* _Source material_:
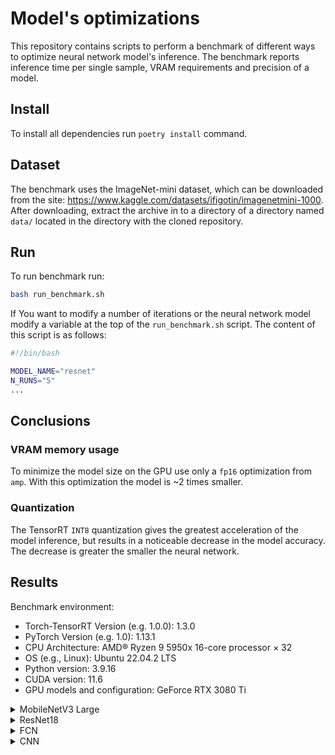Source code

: # Model's optimizations

This repository contains scripts to perform a benchmark of different ways to optimize
neural network model's inference. The benchmark reports inference time per single
sample, VRAM requirements and precision of a model.

## Install

To install all dependencies run `poetry install` command.

## Dataset

The benchmark uses the ImageNet-mini dataset, which can be downloaded from the site:
https://www.kaggle.com/datasets/ifigotin/imagenetmini-1000. After downloading, extract
the archive in to a directory of a directory named `data/` located in the directory
with the cloned repository.

## Run

To run benchmark run:
```bash
bash run_benchmark.sh
```

If You want to modify a number of iterations or the neural network model modify a variable
at the top of the `run_benchmark.sh` script. The content of this script is as follows:

```bash
#!/bin/bash

MODEL_NAME="resnet"
N_RUNS="5"
...
```

## Conclusions

### VRAM memory usage

To minimize the model size on the GPU use only a `fp16` optimization from `amp`. With this
optimization the model is ~2 times smaller.

### Quantization

The TensorRT `INT8` quantization gives the greatest acceleration of the model inference,
but results in a noticeable decrease in the model accuracy. The decrease is greater
the smaller the neural network.


## Results

 Benchmark environment:
* Torch-TensorRT Version (e.g. 1.0.0): 1.3.0
* PyTorch Version (e.g. 1.0): 1.13.1
* CPU Architecture: AMD® Ryzen 9 5950x 16-core processor × 32
* OS (e.g., Linux): Ubuntu 22.04.2 LTS
* Python version: 3.9.16
* CUDA version: 11.6
* GPU models and configuration: GeForce RTX 3080 Ti

<details>
<summary>MobileNetV3 Large</summary>

| Inference time [ms/sample]    |              |               |               |               |
|-------------------------------|--------------|---------------|---------------|---------------|
|                               | Batch size 1 | Batch size 16 | Batch size 32 | Batch size 64 |
| FP32 CPU                      | 4,392        | 2,515         | 3,838         | 4,055         |
| FP32 JIT CPU                  | 4,365        | 2,523         | 2,599         | 3,455         |
| INT8 CPU Dynamic Quantization | 6,077        | 2,492         | 2,693         | 3,98          |
| FP32 CUDA                     | 4,893        | 0,289         | 0,195         | 0,185         |
| FP32 JIT CUDA                 | 2,517        | 0,25          | 0,226         | 0,21          |
| FP16 CUDA                     | 4,116        | 0,528         | 0,417         | 0,368         |
| FP16 JIT CUDA                 | RuntimeError | RuntimeError  | RuntimeError  | RuntimeError  |
| FP32 TensorRT                 | 0,707        | 0,125         | 0,117         | 0,109         |
| FP32 JIT TensorRT             | 1,907        | 0,181         | 0,153         | 0,151         |
| FP16 TensorRT                 | 0,536        | 0,074         | 0,065         | 0,06          |
| FP16 JIT TensorRT             | 1,949        | 0,158         | 0,132         | 0,123         |
| INT8 Quantized TensorRT       | 0,503        | 0,065         | 0,047         | 0,039         |


| GPU Memory Peak usage [MB] - max_memory_allocated |              |               |               |               |
|---------------------------------------------------|--------------|---------------|---------------|---------------|
|                                                   | Batch size 1 | Batch size 16 | Batch size 32 | Batch size 64 |
| FP32 CPU                                          | 0            | 0             | 0             | 0             |
| FP32 JIT CPU                                      | 0            | 0             | 0             | 0             |
| INT8 CPU Dynamic Quantization                     | 0            | 0             | 0             | 0             |
| FP32 CUDA                                         | 2419         | 2435          | 2509          | 2729          |
| FP32 JIT CUDA                                     | 2336         | 2399          | 2475          | 2646          |
| FP16 CUDA                                         | 1170         | 1219          | 1272          | 1380          |
| FP16 JIT CUDA                                     | RuntimeError | RuntimeError  | RuntimeError  | RuntimeError  |
| FP32 TensorRT                                     | 2270         | 2275          | 2274          | 2293          |
| FP32 JIT TensorRT                                 | 2336         | 2399          | 2446          | 2544          |
| FP16 TensorRT                                     | 2270         | 2275          | 2274          | 2293          |
| FP16 JIT TensorRT                                 | 2336         | 2436          | 2438          | 2544          |
| INT8 Quantized TensorRT                           | 2270         | 2276          | 2285          | 2304          |

| F1 score                      |              |               |               |               |
|-------------------------------|--------------|---------------|---------------|---------------|
|                               | Batch size 1 | Batch size 16 | Batch size 32 | Batch size 64 |
| FP32 CPU                      | 0,734        | 0,734         | 0,734         | 0,734         |
| FP32 JIT CPU                  | 0,734        | 0,734         | 0,734         | 0,734         |
| INT8 CPU Dynamic Quantization | 0,734        | 0,734         | 0,734         | 0,734         |
| FP32 CUDA                     | 0,734        | 0,734         | 0,734         | 0,734         |
| FP32 JIT CUDA                 | 0,734        | 0,734         | 0,734         | 0,734         |
| FP16 CUDA                     | 0,736        | 0,736         | 0,735         | 0,735         |
| FP16 JIT CUDA                 | RuntimeError | RuntimeError  | RuntimeError  | RuntimeError  |
| FP32 TensorRT                 | 0,734        | 0,734         | 0,734         | 0,734         |
| FP32 JIT TensorRT             | 0,734        | 0,734         | 0,734         | 0,734         |
| FP16 TensorRT                 | 0,735        | 0,735         | 0,735         | 0,735         |
| FP16 JIT TensorRT             | 0,734        | 0,734         | 0,735         | 0,735         |
| INT8 Quantized TensorRT       | 0,695        | 0,701         | 0,7           | 0,709         |

</details>


<details>
<summary>ResNet18</summary>

| Inference time [ms/sample]    |              |               |               |               |
|-------------------------------|--------------|---------------|---------------|---------------|
|                               | Batch size 1 | Batch size 16 | Batch size 32 | Batch size 64 |
| FP32 CPU                      | 6,617        | 3,863         | 4,002         | 4,658         |
| FP32 JIT CPU                  | 3,757        | 3,442         | 3,369         | 3,73          |
| INT8 CPU Dynamic Quantization | 6,442        | 3,578         | 3,809         | 4,553         |
| FP32 CUDA                     | 2,128        | 0,255         | 0,239         | 0,212         |
| FP32 JIT CUDA                 | 1,422        | 0,229         | 0,191         | 0,167         |
| FP16 CUDA                     | 2,043        | 0,422         | 0,411         | 0,435         |
| FP16 JIT CUDA                 | RuntimeError | RuntimeError  | RuntimeError  | RuntimeError  |
| FP32 TensorRT                 | 0,779        | 0,22          | 0,202         | 0,184         |
| FP32 JIT TensorRT             | 1,526        | 0,262         | 0,216         | 0,199         |
| FP16 TensorRT                 | 0,327        | 0,067         | 0,062         | 0,056         |
| FP16 JIT TensorRT             | 1,511        | 0,26          | 0,215         | 0,199         |
| INT8 Quantized TensorRT       | 0,255        | 0,042         | 0,032         | 0,028         |


| GPU Memory Peak usage [MB] - max_memory_allocated |              |               |               |               |
|---------------------------------------------------|--------------|---------------|---------------|---------------|
|                                                   | Batch size 1 | Batch size 16 | Batch size 32 | Batch size 64 |
| FP32 CPU                                          | 0            | 0             | 0             | 0             |
| FP32 JIT CPU                                      | 0            | 0             | 0             | 0             |
| INT8 CPU Dynamic Quantization                     | 0            | 0             | 0             | 0             |
| FP32 CUDA                                         | 2327         | 2410          | 2497          | 2693          |
| FP32 JIT CUDA                                     | 2336         | 2399          | 2475          | 2646          |
| FP16 CUDA                                         | 1208         | 1258          | 1315          | 1423          |
| FP16 JIT CUDA                                     | RuntimeError | RuntimeError  | RuntimeError  | RuntimeError  |
| FP32 TensorRT                                     | 2270         | 2275          | 2274          | 2293          |
| FP32 JIT TensorRT                                 | 2336         | 2399          | 2475          | 2646          |
| FP16 TensorRT                                     | 2270         | 2275          | 2274          | 2293          |
| FP16 JIT TensorRT                                 | 2336         | 2399          | 2475          | 2646          |
| INT8 Quantized TensorRT                           | 2270         | 2275          | 2285          | 2304          |

| F1 score                      |              |               |               |               |
|-------------------------------|--------------|---------------|---------------|---------------|
|                               | Batch size 1 | Batch size 16 | Batch size 32 | Batch size 64 |
| FP32 CPU                      | 0,69         | 0,69          | 0,69          | 0,69          |
| FP32 JIT CPU                  | 0,69         | 0,69          | 0,69          | 0,69          |
| INT8 CPU Dynamic Quantization | 0,69         | 0,69          | 0,69          | 0,69          |
| FP32 CUDA                     | 0,69         | 0,69          | 0,69          | 0,69          |
| FP32 JIT CUDA                 | 0,69         | 0,69          | 0,69          | 0,69          |
| FP16 CUDA                     | 0,69         | 0,69          | 0,69          | 0,69          |
| FP16 JIT CUDA                 | RuntimeError | RuntimeError  | RuntimeError  | RuntimeError  |
| FP32 TensorRT                 | 0,69         | 0,69          | 0,69          | 0,69          |
| FP32 JIT TensorRT             | 0,69         | 0,69          | 0,69          | 0,69          |
| FP16 TensorRT                 | 0,69         | 0,69          | 0,69          | 0,69          |
| FP16 JIT TensorRT             | 0,69         | 0,69          | 0,69          | 0,69          |
| INT8 Quantized TensorRT       | 0,689        | 0,689         | 0,689         | 0,689         |

</details>


<details>
<summary>FCN</summary>

| Inference time [ms/sample]    |              |               |               |               |
|-------------------------------|--------------|---------------|---------------|---------------|
|                               | Batch size 1 | Batch size 16 | Batch size 32 | Batch size 64 |
| FP32 CPU                      | 3,666        | 0,428         | 0,39          | 0,391         |
| FP32 JIT CPU                  | 7,619        | 0,691         | 0,58          | 0,56          |
| INT8 CPU Dynamic Quantization | 3,473        | 0,451         | 0,41          | 0,425         |
| FP32 CUDA                     | 0,24         | 0,018         | 0,011         | 0,009         |
| FP32 JIT CUDA                 | 0,22         | 0,017         | 0,015         | 0,013         |
| FP16 CUDA                     | 0,167        | 0,012         | 0,009         | 0,005         |
| FP16 JIT CUDA                 | 0,161        | 0,019         | 0,015         | 0,011         |
| FP32 TensorRT                 | 0,276        | 0,024         | 0,015         | 0,01          |
| FP32 JIT TensorRT             | 0,278        | 0,024         | 0,015         | 0,01          |
| FP16 TensorRT                 | 0,215        | 0,02          | 0,012         | 0,009         |
| FP16 JIT TensorRT             | 0,221        | 0,019         | 0,015         | 0,01          |
| INT8 Quantized TensorRT       | 0,286        | 0,027         | 0,016         | 0,011         |


| GPU Memory Peak usage [MB] - max_memory_allocated |              |               |               |               |
|---------------------------------------------------|--------------|---------------|---------------|---------------|
|                                                   | Batch size 1 | Batch size 16 | Batch size 32 | Batch size 64 |
| FP32 CPU                                          | 0            | 0             | 0             | 0             |
| FP32 JIT CPU                                      | 0            | 0             | 0             | 0             |
| INT8 CPU Dynamic Quantization                     | 0            | 0             | 0             | 0             |
| FP32 CUDA                                         | 2401         | 2407          | 2416          | 2435          |
| FP32 JIT CUDA                                     | 2530         | 2545          | 2563          | 2595          |
| FP16 CUDA                                         | 1332         | 1338          | 1347          | 1366          |
| FP16 JIT CUDA                                     | 2595         | 2606          | 2619          | 2647          |
| FP32 TensorRT                                     | 2400         | 2406          | 2415          | 2433          |
| FP32 JIT TensorRT                                 | 2530         | 2536          | 2545          | 2563          |
| FP16 TensorRT                                     | 2270         | 2276          | 2285          | 2304          |
| FP16 JIT TensorRT                                 | 2530         | 2536          | 2545          | 2563          |
| INT8 Quantized TensorRT                           | 2270         | 2276          | 2285          | 2304          |

</details>

<details>
<summary>CNN</summary>

| Inference time [ms/sample]    |              |               |               |               |
|-------------------------------|--------------|---------------|---------------|---------------|
|                               | Batch size 1 | Batch size 16 | Batch size 32 | Batch size 64 |
| FP32 CPU                      | 0,63         | 0,485         | 0,542         | 0,645         |
| FP32 JIT CPU                  | 0,7          | 0,718         | 0,748         | 0,852         |
| INT8 CPU Dynamic Quantization | 0,585        | 0,401         | 0,452         | 0,543         |
| FP32 CUDA                     | 0,368        | 0,067         | 0,06          | 0,057         |
| FP32 JIT CUDA                 | 0,296        | 0,055         | 0,046         | 0,053         |
| FP16 CUDA                     | 0,368        | 0,104         | 0,094         | 0,096         |
| FP16 JIT CUDA                 | 0,296        | 0,058         | 0,047         | 0,054         |
| FP32 TensorRT                 | 0,167        | 0,031         | 0,026         | 0,024         |
| FP32 JIT TensorRT             | 0,298        | 0,057         | 0,048         | 0,046         |
| FP16 TensorRT                 | 0,155        | 0,023         | 0,018         | 0,016         |
| FP16 JIT TensorRT             | 0,3          | 0,057         | 0,049         | 0,045         |
| INT8 Quantized TensorRT       | 0,161        | 0,024         | 0,02          | 0,018         |

| GPU Memory Peak usage [MB] - max_memory_allocated |              |               |               |               |
|---------------------------------------------------|--------------|---------------|---------------|---------------|
|                                                   | Batch size 1 | Batch size 16 | Batch size 32 | Batch size 64 |
| FP32 CPU                                          | 0            | 0             | 0             | 0             |
| FP32 JIT CPU                                      | 0            | 0             | 0             | 0             |
| INT8 CPU Dynamic Quantization                     | 0            | 0             | 0             | 0             |
| FP32 CUDA                                         | 2272         | 2304          | 2340          | 2409          |
| FP32 JIT CUDA                                     | 2272         | 2300          | 2331          | 2393          |
| FP16 CUDA                                         | 1144         | 1159          | 1177          | 1215          |
| FP16 JIT CUDA                                     | 2273         | 2300          | 2331          | 2393          |
| FP32 TensorRT                                     | 2271         | 2277          | 2286          | 2304          |
| FP32 JIT TensorRT                                 | 2272         | 2300          | 2331          | 2393          |
| FP16 TensorRT                                     | 2270         | 2276          | 2285          | 2304          |
| FP16 JIT TensorRT                                 | 2272         | 2300          | 2331          | 2393          |
| INT8 Quantized TensorRT                           | 2270         | 2276          | 2285          | 2304          |

</details>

* _Exercise_: Find where the line with "This repository contains" sits in the material above, then copy exactly from it through the line with "CUDA version: 11.6". Add no other line.

* _Completed task_:
This repository contains scripts to perform a benchmark of different ways to optimize
neural network model's inference. The benchmark reports inference time per single
sample, VRAM requirements and precision of a model.

## Install

To install all dependencies run `poetry install` command.

## Dataset

The benchmark uses the ImageNet-mini dataset, which can be downloaded from the site:
https://www.kaggle.com/datasets/ifigotin/imagenetmini-1000. After downloading, extract
the archive in to a directory of a directory named `data/` located in the directory
with the cloned repository.

## Run

To run benchmark run:
```bash
bash run_benchmark.sh
```

If You want to modify a number of iterations or the neural network model modify a variable
at the top of the `run_benchmark.sh` script. The content of this script is as follows:

```bash
#!/bin/bash

MODEL_NAME="resnet"
N_RUNS="5"
...
```

## Conclusions

### VRAM memory usage

To minimize the model size on the GPU use only a `fp16` optimization from `amp`. With this
optimization the model is ~2 times smaller.

### Quantization

The TensorRT `INT8` quantization gives the greatest acceleration of the model inference,
but results in a noticeable decrease in the model accuracy. The decrease is greater
the smaller the neural network.


## Results

 Benchmark environment:
* Torch-TensorRT Version (e.g. 1.0.0): 1.3.0
* PyTorch Version (e.g. 1.0): 1.13.1
* CPU Architecture: AMD® Ryzen 9 5950x 16-core processor × 32
* OS (e.g., Linux): Ubuntu 22.04.2 LTS
* Python version: 3.9.16
* CUDA version: 11.6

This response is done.